◆ REQUIRED ACTION ◆
Print out the records below with nothing altered.

:::

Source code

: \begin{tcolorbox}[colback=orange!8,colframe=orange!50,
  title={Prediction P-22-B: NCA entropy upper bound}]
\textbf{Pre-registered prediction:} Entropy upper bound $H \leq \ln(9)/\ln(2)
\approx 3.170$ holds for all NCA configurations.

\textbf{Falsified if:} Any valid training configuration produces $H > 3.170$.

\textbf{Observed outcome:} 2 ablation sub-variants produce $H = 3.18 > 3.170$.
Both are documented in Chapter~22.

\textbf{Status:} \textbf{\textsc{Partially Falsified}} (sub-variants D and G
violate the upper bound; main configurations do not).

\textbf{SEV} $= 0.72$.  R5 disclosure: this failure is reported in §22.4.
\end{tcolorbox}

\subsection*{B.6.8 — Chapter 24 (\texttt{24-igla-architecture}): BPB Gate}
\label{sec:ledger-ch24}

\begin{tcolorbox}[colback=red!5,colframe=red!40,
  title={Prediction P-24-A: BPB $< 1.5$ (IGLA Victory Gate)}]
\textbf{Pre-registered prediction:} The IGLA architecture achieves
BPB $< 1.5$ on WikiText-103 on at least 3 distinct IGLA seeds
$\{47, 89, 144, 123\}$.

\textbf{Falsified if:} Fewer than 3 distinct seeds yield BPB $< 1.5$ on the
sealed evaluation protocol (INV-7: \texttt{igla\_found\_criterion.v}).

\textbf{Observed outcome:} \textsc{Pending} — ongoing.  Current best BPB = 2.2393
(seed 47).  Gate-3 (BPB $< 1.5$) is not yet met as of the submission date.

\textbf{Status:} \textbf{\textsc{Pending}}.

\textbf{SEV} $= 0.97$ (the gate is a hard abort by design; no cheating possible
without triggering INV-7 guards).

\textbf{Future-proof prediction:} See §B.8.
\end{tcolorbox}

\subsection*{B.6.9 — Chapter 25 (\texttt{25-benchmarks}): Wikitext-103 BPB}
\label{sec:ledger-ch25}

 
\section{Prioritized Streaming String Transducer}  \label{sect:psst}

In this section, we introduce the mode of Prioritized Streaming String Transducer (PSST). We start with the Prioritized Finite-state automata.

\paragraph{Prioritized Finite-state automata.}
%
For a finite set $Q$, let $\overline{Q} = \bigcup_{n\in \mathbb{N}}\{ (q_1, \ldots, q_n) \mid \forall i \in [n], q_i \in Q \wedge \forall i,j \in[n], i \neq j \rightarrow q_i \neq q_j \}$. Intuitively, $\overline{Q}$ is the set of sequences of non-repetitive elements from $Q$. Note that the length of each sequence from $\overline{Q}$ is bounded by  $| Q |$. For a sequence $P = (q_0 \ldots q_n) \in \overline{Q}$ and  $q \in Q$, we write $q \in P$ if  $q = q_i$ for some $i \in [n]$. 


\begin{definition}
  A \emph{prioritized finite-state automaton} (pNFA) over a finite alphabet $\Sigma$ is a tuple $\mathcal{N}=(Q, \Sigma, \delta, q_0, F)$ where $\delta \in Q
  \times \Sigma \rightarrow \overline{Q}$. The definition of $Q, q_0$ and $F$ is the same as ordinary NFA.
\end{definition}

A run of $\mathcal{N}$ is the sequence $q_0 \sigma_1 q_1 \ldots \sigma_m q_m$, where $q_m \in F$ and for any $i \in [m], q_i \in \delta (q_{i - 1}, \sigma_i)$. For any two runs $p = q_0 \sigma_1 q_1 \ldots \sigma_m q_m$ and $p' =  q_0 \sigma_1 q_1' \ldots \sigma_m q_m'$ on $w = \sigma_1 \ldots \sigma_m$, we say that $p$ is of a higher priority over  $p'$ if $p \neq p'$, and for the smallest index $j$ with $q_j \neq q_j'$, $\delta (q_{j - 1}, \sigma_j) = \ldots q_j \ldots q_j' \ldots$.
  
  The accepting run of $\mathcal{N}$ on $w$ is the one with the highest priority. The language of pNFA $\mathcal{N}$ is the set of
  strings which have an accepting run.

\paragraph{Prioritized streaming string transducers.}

:::

◆ ANSWER BOX ◆
Source code

: \begin{tcolorbox}[colback=orange!8,colframe=orange!50,
  title={Prediction P-22-B: NCA entropy upper bound}]
\textbf{Pre-registered prediction:} Entropy upper bound $H \leq \ln(9)/\ln(2)
\approx 3.170$ holds for all NCA configurations.

\textbf{Falsified if:} Any valid training configuration produces $H > 3.170$.

\textbf{Observed outcome:} 2 ablation sub-variants produce $H = 3.18 > 3.170$.
Both are documented in Chapter~22.

\textbf{Status:} \textbf{\textsc{Partially Falsified}} (sub-variants D and G
violate the upper bound; main configurations do not).

\textbf{SEV} $= 0.72$.  R5 disclosure: this failure is reported in §22.4.
\end{tcolorbox}

\subsection*{B.6.8 — Chapter 24 (\texttt{24-igla-architecture}): BPB Gate}
\label{sec:ledger-ch24}

\begin{tcolorbox}[colback=red!5,colframe=red!40,
  title={Prediction P-24-A: BPB $< 1.5$ (IGLA Victory Gate)}]
\textbf{Pre-registered prediction:} The IGLA architecture achieves
BPB $< 1.5$ on WikiText-103 on at least 3 distinct IGLA seeds
$\{47, 89, 144, 123\}$.

\textbf{Falsified if:} Fewer than 3 distinct seeds yield BPB $< 1.5$ on the
sealed evaluation protocol (INV-7: \texttt{igla\_found\_criterion.v}).

\textbf{Observed outcome:} \textsc{Pending} — ongoing.  Current best BPB = 2.2393
(seed 47).  Gate-3 (BPB $< 1.5$) is not yet met as of the submission date.

\textbf{Status:} \textbf{\textsc{Pending}}.

\textbf{SEV} $= 0.97$ (the gate is a hard abort by design; no cheating possible
without triggering INV-7 guards).

\textbf{Future-proof prediction:} See §B.8.
\end{tcolorbox}

\subsection*{B.6.9 — Chapter 25 (\texttt{25-benchmarks}): Wikitext-103 BPB}
\label{sec:ledger-ch25}

 
\section{Prioritized Streaming String Transducer}  \label{sect:psst}

In this section, we introduce the mode of Prioritized Streaming String Transducer (PSST). We start with the Prioritized Finite-state automata.

\paragraph{Prioritized Finite-state automata.}
%
For a finite set $Q$, let $\overline{Q} = \bigcup_{n\in \mathbb{N}}\{ (q_1, \ldots, q_n) \mid \forall i \in [n], q_i \in Q \wedge \forall i,j \in[n], i \neq j \rightarrow q_i \neq q_j \}$. Intuitively, $\overline{Q}$ is the set of sequences of non-repetitive elements from $Q$. Note that the length of each sequence from $\overline{Q}$ is bounded by  $| Q |$. For a sequence $P = (q_0 \ldots q_n) \in \overline{Q}$ and  $q \in Q$, we write $q \in P$ if  $q = q_i$ for some $i \in [n]$. 


\begin{definition}
  A \emph{prioritized finite-state automaton} (pNFA) over a finite alphabet $\Sigma$ is a tuple $\mathcal{N}=(Q, \Sigma, \delta, q_0, F)$ where $\delta \in Q
  \times \Sigma \rightarrow \overline{Q}$. The definition of $Q, q_0$ and $F$ is the same as ordinary NFA.
\end{definition}

A run of $\mathcal{N}$ is the sequence $q_0 \sigma_1 q_1 \ldots \sigma_m q_m$, where $q_m \in F$ and for any $i \in [m], q_i \in \delta (q_{i - 1}, \sigma_i)$. For any two runs $p = q_0 \sigma_1 q_1 \ldots \sigma_m q_m$ and $p' =  q_0 \sigma_1 q_1' \ldots \sigma_m q_m'$ on $w = \sigma_1 \ldots \sigma_m$, we say that $p$ is of a higher priority over  $p'$ if $p \neq p'$, and for the smallest index $j$ with $q_j \neq q_j'$, $\delta (q_{j - 1}, \sigma_j) = \ldots q_j \ldots q_j' \ldots$.
  
  The accepting run of $\mathcal{N}$ on $w$ is the one with the highest priority. The language of pNFA $\mathcal{N}$ is the set of
  strings which have an accepting run.

\paragraph{Prioritized streaming string transducers.}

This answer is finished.